First: BE PREPARED TO WATCH YOUR WHOLE WORLD SHIFT.
I mean it. For one, in happens instantly. For another thing, it happens, which is to say, I felt like I watched it happen, like something deeply engrained enough in my me that I can’t control it or will it changed my entire worldview and priorities in a matter of seconds.
My wife has been my partner for my entire adult life and was the most important thing to me in the universe until 5:16am, April 16, 2010, when my daughter was born. I realized it when the team of doctors was — literally — sewing her up and putting everything back together (read the birth story here). There I was, blood all over the floor, my wife too drugged up to feel it and both of us too delirious to realize what was going on. Charlotte was getting weighed and measured after the team gave her to her hysterical mother. After that, when the nurses took Charlotte, I ignored my wife, largely. I hovered over the table until they gave Charlotte to me.
Then I walked over to the less busy part of the room, carrying my tiny daughter, where no one paid much attention to us, since they were fixing up Mama. We talked (I talked) and looked at one another. We bonded right away.
Then I realized that my wife was in bad shape when one doctor asked another, “Wait. Is that a vein?” It’s not that I didn’t care. It’s not that I wasn’t concerned.
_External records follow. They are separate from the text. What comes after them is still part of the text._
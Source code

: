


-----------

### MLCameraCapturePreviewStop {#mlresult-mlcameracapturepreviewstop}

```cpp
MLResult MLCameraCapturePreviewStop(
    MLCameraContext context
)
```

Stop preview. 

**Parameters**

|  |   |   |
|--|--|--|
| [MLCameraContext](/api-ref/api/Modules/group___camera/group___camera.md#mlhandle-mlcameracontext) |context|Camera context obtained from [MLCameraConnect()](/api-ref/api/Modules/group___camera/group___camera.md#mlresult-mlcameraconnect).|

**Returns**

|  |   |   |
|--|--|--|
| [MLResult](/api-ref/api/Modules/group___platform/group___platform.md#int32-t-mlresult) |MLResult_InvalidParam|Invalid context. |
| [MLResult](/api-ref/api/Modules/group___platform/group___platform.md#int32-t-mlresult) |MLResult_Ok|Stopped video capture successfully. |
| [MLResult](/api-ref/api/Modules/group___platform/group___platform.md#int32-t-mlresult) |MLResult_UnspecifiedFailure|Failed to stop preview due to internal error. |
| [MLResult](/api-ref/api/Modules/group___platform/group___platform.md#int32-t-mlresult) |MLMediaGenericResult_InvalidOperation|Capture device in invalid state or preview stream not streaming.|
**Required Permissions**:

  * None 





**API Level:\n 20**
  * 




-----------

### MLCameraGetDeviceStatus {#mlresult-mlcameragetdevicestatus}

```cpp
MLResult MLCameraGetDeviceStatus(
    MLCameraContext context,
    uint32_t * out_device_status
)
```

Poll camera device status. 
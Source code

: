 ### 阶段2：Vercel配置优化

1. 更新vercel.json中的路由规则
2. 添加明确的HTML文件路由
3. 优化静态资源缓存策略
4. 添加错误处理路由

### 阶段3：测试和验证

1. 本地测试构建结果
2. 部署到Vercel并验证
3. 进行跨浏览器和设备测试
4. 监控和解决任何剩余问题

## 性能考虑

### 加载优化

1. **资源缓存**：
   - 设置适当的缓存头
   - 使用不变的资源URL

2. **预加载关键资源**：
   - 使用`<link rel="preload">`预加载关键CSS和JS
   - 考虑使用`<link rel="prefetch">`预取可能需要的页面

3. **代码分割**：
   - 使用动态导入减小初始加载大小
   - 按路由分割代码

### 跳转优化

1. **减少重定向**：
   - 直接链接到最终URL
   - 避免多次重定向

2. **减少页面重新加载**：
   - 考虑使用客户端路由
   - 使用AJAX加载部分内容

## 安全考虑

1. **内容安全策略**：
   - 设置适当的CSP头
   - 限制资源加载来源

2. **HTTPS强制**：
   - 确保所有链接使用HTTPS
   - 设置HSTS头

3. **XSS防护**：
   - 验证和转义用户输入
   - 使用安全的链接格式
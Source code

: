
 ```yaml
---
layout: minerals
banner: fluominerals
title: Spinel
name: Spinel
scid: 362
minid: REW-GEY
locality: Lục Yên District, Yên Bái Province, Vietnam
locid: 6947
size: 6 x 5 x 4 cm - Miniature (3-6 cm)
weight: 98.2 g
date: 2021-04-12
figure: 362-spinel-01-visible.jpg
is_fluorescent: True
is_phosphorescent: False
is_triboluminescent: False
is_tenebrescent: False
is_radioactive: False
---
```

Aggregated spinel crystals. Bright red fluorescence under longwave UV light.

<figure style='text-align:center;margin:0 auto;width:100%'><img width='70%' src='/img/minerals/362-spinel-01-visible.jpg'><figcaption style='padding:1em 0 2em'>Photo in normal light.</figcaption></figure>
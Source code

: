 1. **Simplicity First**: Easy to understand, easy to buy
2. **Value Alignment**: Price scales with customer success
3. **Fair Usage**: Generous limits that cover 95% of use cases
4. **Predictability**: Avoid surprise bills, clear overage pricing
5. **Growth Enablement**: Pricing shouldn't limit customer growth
But with everyone hovering over and working on Mama, I was alone with Charlotte. She was all that mattered then and there. And I felt that my wife, though the most awesome woman in the world, was — for lack of a better phrase — second to my daughter on my list of values/priorities/cares. It switched while I didn’t even notice, in a bright room full of blood, scrubs and sleeplessness, while the sun came up over Baltimore.
This, of course, has extended into every other part of my life. Other people, even family members. Work. Volunteerism/service. Creative endeavors. Cycling. Reading. Everything. Charlotte is not only the most important being in my life. She’s also SO important that she occupies the importance of many entities. Rather than, say, #1 on my hierarchy of loves, she occupies at least #1-#20. This kind of tectonic shift, while “natural” me, has sufficed to piss a lot of people off, even other parents. No one wants to feel like you’re too concerned with other things to have the time/energy/patience for them. That’s another post, though.